Mercy for Stones

In the revelation of the Ten Commandments (Ex. 20:1-17) we find no direct command for mercy, tenderness, or kindness. While commands regarding these tender, interpersonal qualities are present in the Torah (Lev. 19:18, 34, as examples), they are not revealed as apodictic law.

But the stones.

In Exodus 20:25-26, an unusual command is given regarding altars:

“If you make me an altar of stone, you shall not build it of hewn stones, for if you wield your tool on it you profane it. And you shall not go up by steps to my altar, that your nakedness be not exposed on it.”

Following the revelation of the Ten Words on Sinai, the chapter concludes with the above instruction regarding altars.

1. It is to be constructed of whole, intact stones.

2. It must have a ramp, not steps.

To build an altar was to build an avenue for approaching God. He becomes the direction, or goal of the effort. Yet the Lord is giving a caution: Be careful how you handle the stones and how you approach Me, lest I see your nakedness.

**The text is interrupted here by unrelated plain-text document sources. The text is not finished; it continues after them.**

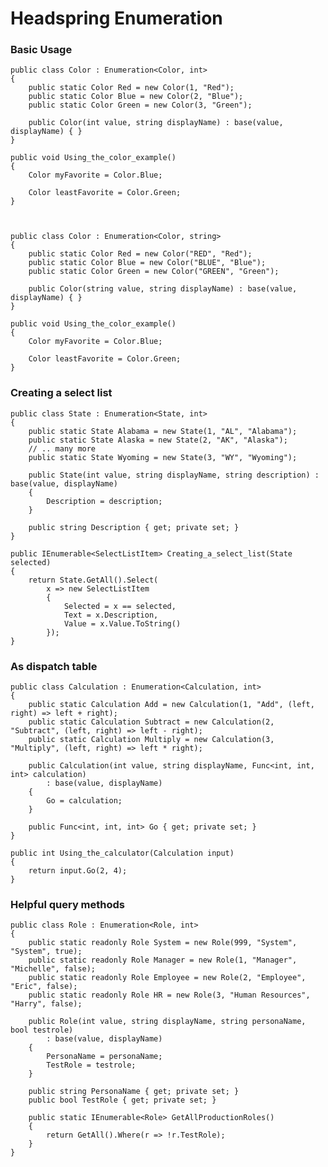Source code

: # Headspring Enumeration #


### Basic Usage ###

    public class Color : Enumeration<Color, int>
    {
        public static Color Red = new Color(1, "Red");
        public static Color Blue = new Color(2, "Blue");
        public static Color Green = new Color(3, "Green");

        public Color(int value, string displayName) : base(value, displayName) { }
    }

    public void Using_the_color_example()
    {
        Color myFavorite = Color.Blue;

        Color leastFavorite = Color.Green;
    }



    public class Color : Enumeration<Color, string>
    {
        public static Color Red = new Color("RED", "Red");
        public static Color Blue = new Color("BLUE", "Blue");
        public static Color Green = new Color("GREEN", "Green");

        public Color(string value, string displayName) : base(value, displayName) { }
    }

    public void Using_the_color_example()
    {
        Color myFavorite = Color.Blue;

        Color leastFavorite = Color.Green;
    }

### Creating a select list ###

    public class State : Enumeration<State, int>
    {
        public static State Alabama = new State(1, "AL", "Alabama");
        public static State Alaska = new State(2, "AK", "Alaska");
        // .. many more
        public static State Wyoming = new State(3, "WY", "Wyoming");

        public State(int value, string displayName, string description) : base(value, displayName)
        {
            Description = description;
        }

        public string Description { get; private set; }
    }

    public IEnumerable<SelectListItem> Creating_a_select_list(State selected)
    {
        return State.GetAll().Select(
            x => new SelectListItem
            {
                Selected = x == selected,
                Text = x.Description,
                Value = x.Value.ToString()
            });
    }

### As dispatch table ###
    
    public class Calculation : Enumeration<Calculation, int>
    {
        public static Calculation Add = new Calculation(1, "Add", (left, right) => left + right);
        public static Calculation Subtract = new Calculation(2, "Subtract", (left, right) => left - right);
        public static Calculation Multiply = new Calculation(3, "Multiply", (left, right) => left * right);

        public Calculation(int value, string displayName, Func<int, int, int> calculation)
            : base(value, displayName)
        {
            Go = calculation;
        }

        public Func<int, int, int> Go { get; private set; }
    }

    public int Using_the_calculator(Calculation input)
    {
        return input.Go(2, 4);
    }

### Helpful query methods ###

    public class Role : Enumeration<Role, int>
    {
        public static readonly Role System = new Role(999, "System", "System", true);
        public static readonly Role Manager = new Role(1, "Manager", "Michelle", false);
        public static readonly Role Employee = new Role(2, "Employee", "Eric", false);
        public static readonly Role HR = new Role(3, "Human Resources", "Harry", false);

        public Role(int value, string displayName, string personaName, bool testrole)
            : base(value, displayName)
        {
            PersonaName = personaName;
            TestRole = testrole;
        }

        public string PersonaName { get; private set; }
        public bool TestRole { get; private set; }

        public static IEnumerable<Role> GetAllProductionRoles()
        {
            return GetAll().Where(r => !r.TestRole);
        }
    }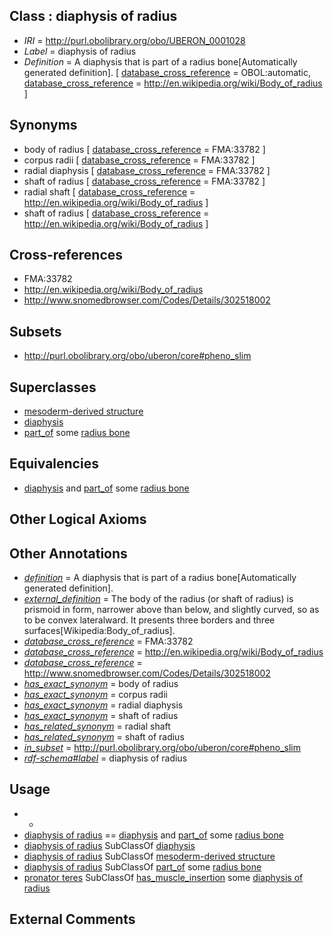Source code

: 
## Class : diaphysis of radius

 * *IRI* = http://purl.obolibrary.org/obo/UBERON_0001028
 * *Label* = diaphysis of radius
 * *Definition* = A diaphysis that is part of a radius bone[Automatically generated definition]. [ [database_cross_reference](../../ef/oboInOwl#hasDbXref.md) = OBOL:automatic, [database_cross_reference](../../ef/oboInOwl#hasDbXref.md) = http://en.wikipedia.org/wiki/Body_of_radius ]

## Synonyms

 * body of radius [ [database_cross_reference](../../ef/oboInOwl#hasDbXref.md) = FMA:33782 ]
 * corpus radii [ [database_cross_reference](../../ef/oboInOwl#hasDbXref.md) = FMA:33782 ]
 * radial diaphysis [ [database_cross_reference](../../ef/oboInOwl#hasDbXref.md) = FMA:33782 ]
 * shaft of radius [ [database_cross_reference](../../ef/oboInOwl#hasDbXref.md) = FMA:33782 ]
 * radial shaft [ [database_cross_reference](../../ef/oboInOwl#hasDbXref.md) = http://en.wikipedia.org/wiki/Body_of_radius ]
 * shaft of radius [ [database_cross_reference](../../ef/oboInOwl#hasDbXref.md) = http://en.wikipedia.org/wiki/Body_of_radius ]

## Cross-references

 * FMA:33782
 * http://en.wikipedia.org/wiki/Body_of_radius
 * http://www.snomedbrowser.com/Codes/Details/302518002

## Subsets

 * http://purl.obolibrary.org/obo/uberon/core#pheno_slim

## Superclasses

 * [mesoderm-derived structure](../../UBERON/20/UBERON_0004120.md)
 * [diaphysis](../../UBERON/69/UBERON_0004769.md)
 * [part_of](../../BFO/50/BFO_0000050.md) some [radius bone](../../UBERON/23/UBERON_0001423.md)

## Equivalencies

 * [diaphysis](../../UBERON/69/UBERON_0004769.md) and [part_of](../../BFO/50/BFO_0000050.md) some [radius bone](../../UBERON/23/UBERON_0001423.md)

## Other Logical Axioms


## Other Annotations

 * *[definition](../../IAO/15/IAO_0000115.md)* = A diaphysis that is part of a radius bone[Automatically generated definition].
 * *[external_definition](../../UBPROP/01/UBPROP_0000001.md)* = The body of the radius (or shaft of radius) is prismoid in form, narrower above than below, and slightly curved, so as to be convex lateralward. It presents three borders and three surfaces[Wikipedia:Body_of_radius].
 * *[database_cross_reference](../../ef/oboInOwl#hasDbXref.md)* = FMA:33782
 * *[database_cross_reference](../../ef/oboInOwl#hasDbXref.md)* = http://en.wikipedia.org/wiki/Body_of_radius
 * *[database_cross_reference](../../ef/oboInOwl#hasDbXref.md)* = http://www.snomedbrowser.com/Codes/Details/302518002
 * *[has_exact_synonym](../../ym/oboInOwl#hasExactSynonym.md)* = body of radius
 * *[has_exact_synonym](../../ym/oboInOwl#hasExactSynonym.md)* = corpus radii
 * *[has_exact_synonym](../../ym/oboInOwl#hasExactSynonym.md)* = radial diaphysis
 * *[has_exact_synonym](../../ym/oboInOwl#hasExactSynonym.md)* = shaft of radius
 * *[has_related_synonym](../../ym/oboInOwl#hasRelatedSynonym.md)* = radial shaft
 * *[has_related_synonym](../../ym/oboInOwl#hasRelatedSynonym.md)* = shaft of radius
 * *[in_subset](../../et/oboInOwl#inSubset.md)* = http://purl.obolibrary.org/obo/uberon/core#pheno_slim
 * *[rdf-schema#label](../../el/rdf-schema#label.md)* = diaphysis of radius

## Usage

 * -
 * [diaphysis of radius](../../UBERON/28/UBERON_0001028.md) == [diaphysis](../../UBERON/69/UBERON_0004769.md) and [part_of](../../BFO/50/BFO_0000050.md) some [radius bone](../../UBERON/23/UBERON_0001423.md)
 * [diaphysis of radius](../../UBERON/28/UBERON_0001028.md) SubClassOf [diaphysis](../../UBERON/69/UBERON_0004769.md)
 * [diaphysis of radius](../../UBERON/28/UBERON_0001028.md) SubClassOf [mesoderm-derived structure](../../UBERON/20/UBERON_0004120.md)
 * [diaphysis of radius](../../UBERON/28/UBERON_0001028.md) SubClassOf [part_of](../../BFO/50/BFO_0000050.md) some [radius bone](../../UBERON/23/UBERON_0001423.md)
 * [pronator teres](../../UBERON/20/UBERON_0001520.md) SubClassOf [has_muscle_insertion](../../RO/73/RO_0002373.md) some [diaphysis of radius](../../UBERON/28/UBERON_0001028.md)

## External Comments

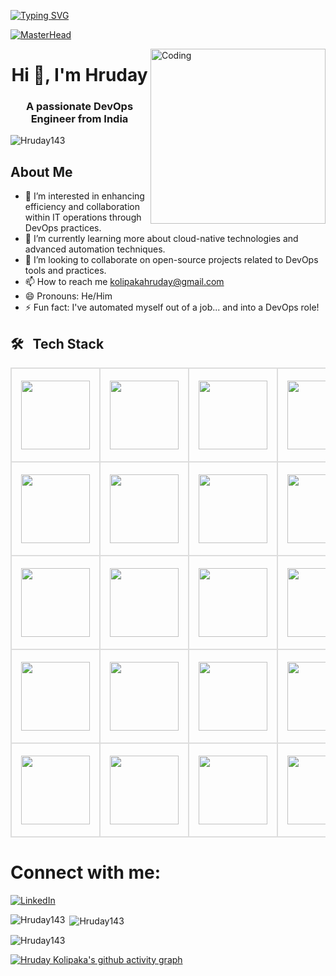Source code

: [![Typing SVG](https://readme-typing-svg.demolab.com?font=Josefin+Sans&size=40&duration=1000&pause=500&color=00E4A9&width=600&&repeat=true&height=70&lines=Hey!;Nice+to+Meet+you...%F0%9F%98%83%09;I'm+HRUDAY+KOLIPAKA;DevOps+Engineer)](https://git.io/typing-svg)

[![MasterHead](https://www.veracode.com/sites/default/files/2021-02/hackergames-hero-main.jpg)](https://codegrills.in)

<img align="right" alt="Coding" width="280" src="https://media.tenor.com/rePDfDWO3XoAAAAd/hacking.gif">
<h1 align="center">Hi 👋, I'm Hruday</h1>
<h3 align="center">A passionate DevOps Engineer from India</h3>

<p align="left"> <img src="https://komarev.com/ghpvc/?username=Hruday143&label=Profile%20views&color=0e75b6&style=flat" alt="Hruday143" /> </p>




## About Me
- 👀 I’m interested in enhancing efficiency and collaboration within IT operations through DevOps practices.  
- 🌱 I’m currently learning more about cloud-native technologies and advanced automation techniques.
- 💞️ I’m looking to collaborate on open-source projects related to DevOps tools and practices.
- 📫 How to reach me kolipakahruday@gmail.com  
- 😄 Pronouns: He/Him
- ⚡ Fun fact: I've automated myself out of a job... and into a DevOps role!
## 🛠 &nbsp; Tech Stack

<table style="border-collapse: collapse; width: 100%; max-width: 800px;">
    <tr>
        <td style="text-align: center; padding: 15px; border: 2px solid #ddd; width: 150px; height: 150px;">
            <img src="https://media.tenor.com/S61VCO73mOAAAAAj/linux-tux.gif" width="110">
        </td>
        <td style="text-align: center; padding: 15px; border: 2px solid #ddd; width: 150px; height: 150px;">
            <img src="https://bitbucket.org/devopslogosgifs/documents/raw/3d7efe6fe664138cc915523d7f8d789e6b0dae6f/gifs/microsoft.gif" width="110">
        </td>
        <td style="text-align: center; padding: 15px; border: 2px solid #ddd; width: 150px; height: 150px;">
            <img src="https://img.icons8.com/color/96/000000/red-hat.png" width="110">
        </td>
        <td style="text-align: center; padding: 15px; border: 2px solid #ddd; width: 150px; height: 150px;">
            <img src="https://img.icons8.com/color/96/000000/ubuntu.png" width="110">
        </td>
        <td style="text-align: center; padding: 15px; border: 2px solid #ddd; width: 150px; height: 150px;">
            <img src="https://img.icons8.com/ios-filled/50/000000/centos.png" width="110">
        </td>
    </tr>
    <tr>
        <td style="text-align: center; padding: 15px; border: 2px solid #ddd; width: 150px; height: 150px;">
            <img src="https://bitbucket.org/devopslogosgifs/documents/raw/3d7efe6fe664138cc915523d7f8d789e6b0dae6f/gifs/Vagrant.gif" width="110">
        </td>
        <td style="text-align: center; padding: 15px; border: 2px solid #ddd; width: 150px; height: 150px;">
            <img src="https://bitbucket.org/devopslogosgifs/documents/raw/3d7efe6fe664138cc915523d7f8d789e6b0dae6f/gifs/azure.gif" width="110">
        </td>
        <td style="text-align: center; padding: 15px; border: 2px solid #ddd; width: 150px; height: 150px;">
            <img src="https://techstack-generator.vercel.app/aws-icon.svg" width="110">
        </td>
        <td style="text-align: center; padding: 15px; border: 2px solid #ddd; width: 150px; height: 150px;">
            <img src="https://bitbucket.org/devopslogosgifs/documents/raw/3d7efe6fe664138cc915523d7f8d789e6b0dae6f/gifs/Google%20Cloud.gif" width="110">
        </td>
        <td style="text-align: center; padding: 15px; border: 2px solid #ddd; width: 150px; height: 150px;">
            <img src="https://bitbucket.org/devopslogosgifs/documents/raw/3d7efe6fe664138cc915523d7f8d789e6b0dae6f/gifs/Grafana.gif" width="110">
        </td>
    </tr>
    <tr>
        <td style="text-align: center; padding: 15px; border: 2px solid #ddd; width: 150px; height: 150px;">
            <a href="https://softwarelife.github.io/devops/terraform/">
                <img src="https://www.svgrepo.com/show/376353/terraform.svg" width="110">
            </a>
        </td>
        <td style="text-align: center; padding: 15px; border: 2px solid #ddd; width: 150px; height: 150px;">
            <a href="https://softwarelife.github.io/devops/ansible/">
                <img src="https://skillicons.dev/icons?i=ansible" width="110">
            </a>
        </td>
        <td style="text-align: center; padding: 15px; border: 2px solid #ddd; width: 150px; height: 150px;">
            <img src="https://skillicons.dev/icons?i=bash" width="110">
        </td>
        <td style="text-align: center; padding: 15px; border: 2px solid #ddd; width: 150px; height: 150px;">
            <img src="https://skillicons.dev/icons?i=powershell" width="110">
        </td>
        <td style="text-align: center; padding: 15px; border: 2px solid #ddd; width: 150px; height: 150px;">
            <img src="https://bitbucket.org/devopslogosgifs/documents/raw/3d7efe6fe664138cc915523d7f8d789e6b0dae6f/gifs/Git.gif" width="110">
        </td>
    </tr>
    <tr>
        <td style="text-align: center; padding: 15px; border: 2px solid #ddd; width: 150px; height: 150px;">
            <img src="https://skillicons.dev/icons?i=vim" width="110">
        </td>
        <td style="text-align: center; padding: 15px; border: 2px solid #ddd; width: 150px; height: 150px;">
            <img src="https://miro.medium.com/v2/resize:fit:303/1*nViWw5hFgS7l3vu1RkO3YA.png" width="110">
        </td>
        <td style="text-align: center; padding: 15px; border: 2px solid #ddd; width: 150px; height: 150px;">
            <img src="https://skillicons.dev/icons?i=jenkins" width="110">
        </td>
        <td style="text-align: center; padding: 15px; border: 2px solid #ddd; width: 150px; height: 150px;">
            <img src="https://bitbucket.org/devopslogosgifs/documents/raw/3d7efe6fe664138cc915523d7f8d789e6b0dae6f/gifs/Azure%20Devops.gif" width="110">
        </td>
        <td style="text-align: center; padding: 15px; border: 2px solid #ddd; width: 150px; height: 150px;">
            <img src="https://seeklogo.com/images/S/sonarcloud-logo-39208B5388-seeklogo.com.png" width="110">
        </td>
    </tr>
    <tr>
        <td style="text-align: center; padding: 15px; border: 2px solid #ddd; width: 150px; height: 150px;">
            <a href="https://softwarelife.github.io/devops/docker-setup/">
                <img src="https://techstack-generator.vercel.app/docker-icon.svg" width="110">
            </a>
        </td>
        <td style="text-align: center; padding: 15px; border: 2px solid #ddd; width: 150px; height: 150px;">
            <img src="https://techstack-generator.vercel.app/kubernetes-icon.svg" width="110">
        </td>
        <td style="text-align: center; padding: 15px; border: 2px solid #ddd; width: 150px; height: 150px;">
            <img src="https://skillicons.dev/icons?i=vscode" width="110">
        </td>
        <td style="text-align: center; padding: 15px; border: 2px solid #ddd; width: 150px; height: 150px;">
            <img src="https://skillicons.dev/icons?i=markdown" width="110">
        </td>
    </tr>
</table>






# Connect with me:

[![LinkedIn](https://img.icons8.com/color/96/000000/linkedin.png)](https://www.linkedin.com/in/hruday-kolipaka/)

<p><img align="left" src="https://github-readme-stats.vercel.app/api/top-langs?username=Hruday143&show_icons=true&locale=en&layout=compact" alt="Hruday143" /></p>

<p>&nbsp;<img align="center" src="https://github-readme-stats.vercel.app/api?username=Hruday143&show_icons=true&locale=en" alt="Hruday143" /></p>

<p><img align="center" src="https://github-readme-streak-stats.herokuapp.com/?user=Hruday143&" alt="Hruday143" /></p>

[![Hruday Kolipaka's github activity graph](https://github-readme-activity-graph.vercel.app/graph?username=Hruday143&theme=react-dark)](https://github.com/Hruday143/github-readme-activity-graph)


<!---
Hruday143/Hruday143 is a ✨ special ✨ repository because its `README.md` (this file) appears on your GitHub profile.
You can click the Preview link to take a look at your changes.
--->
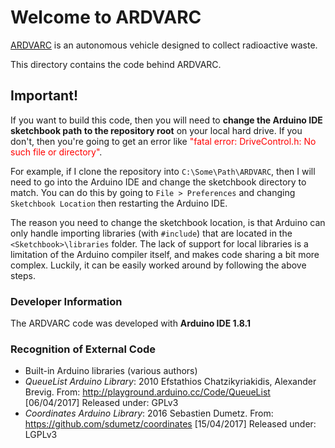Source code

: # Welcome to ARDVARC

<acronym style="cursor:help;text-decoration:underline;" title="Autonomous Radioactive Debris Verification Acquisition and Retrieval
Coordinator">ARDVARC</acronym> is an autonomous vehicle designed to collect radioactive waste.

This directory contains the code behind ARDVARC.

## Important!

If you want to build this code, then you will need to **change the Arduino IDE sketchbook path to the repository root** on your local hard drive. If you don't, then you're going to get an error like <span style="color:red;">"fatal error: DriveControl.h: No such file or directory"</span>.

For example, if I clone the repository into `C:\Some\Path\ARDVARC`, then I will need to go into the Arduino IDE and change the sketchbook directory to match. You can do this by going to `File > Preferences` and changing `Sketchbook Location` then restarting the Arduino IDE.

The reason you need to change the sketchbook location, is that Arduino can only handle importing libraries (with `#include`) that are located in the `<Sketchbook>\libraries` folder. The lack of support for local libraries is a limitation of the Arduino compiler itself, and makes code sharing a bit more complex. Luckily, it can be easily worked around by following the above steps.


### Developer Information

The ARDVARC code was developed with **Arduino IDE 1.8.1**

### Recognition of External Code

* Built-in Arduino libraries (various authors)
* *QueueList Arduino Library*: 2010 Efstathios Chatzikyriakidis, Alexander Brevig. 
  From: http://playground.arduino.cc/Code/QueueList [06/04/2017]
  Released under: GPLv3
* *Coordinates Arduino Library*: 2016 Sebastien Dumetz. 
  From: https://github.com/sdumetz/coordinates [15/04/2017]
  Released under: LGPLv3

The rabbis found this to be a message on compassion, tenderness and mercy. Mercy for stones. To avoid striking the stones in order to shape them to our desire was seen as a form of mercy – mercy for stones.

Rashi, one of the most important of rabbinic commentators, noted regarding the exposure of nakedness by the priests, that wearing underpants, they could not expose their nakedness. Unless, the exposure was from the step; as taking the step up revealed that mercy had been withheld.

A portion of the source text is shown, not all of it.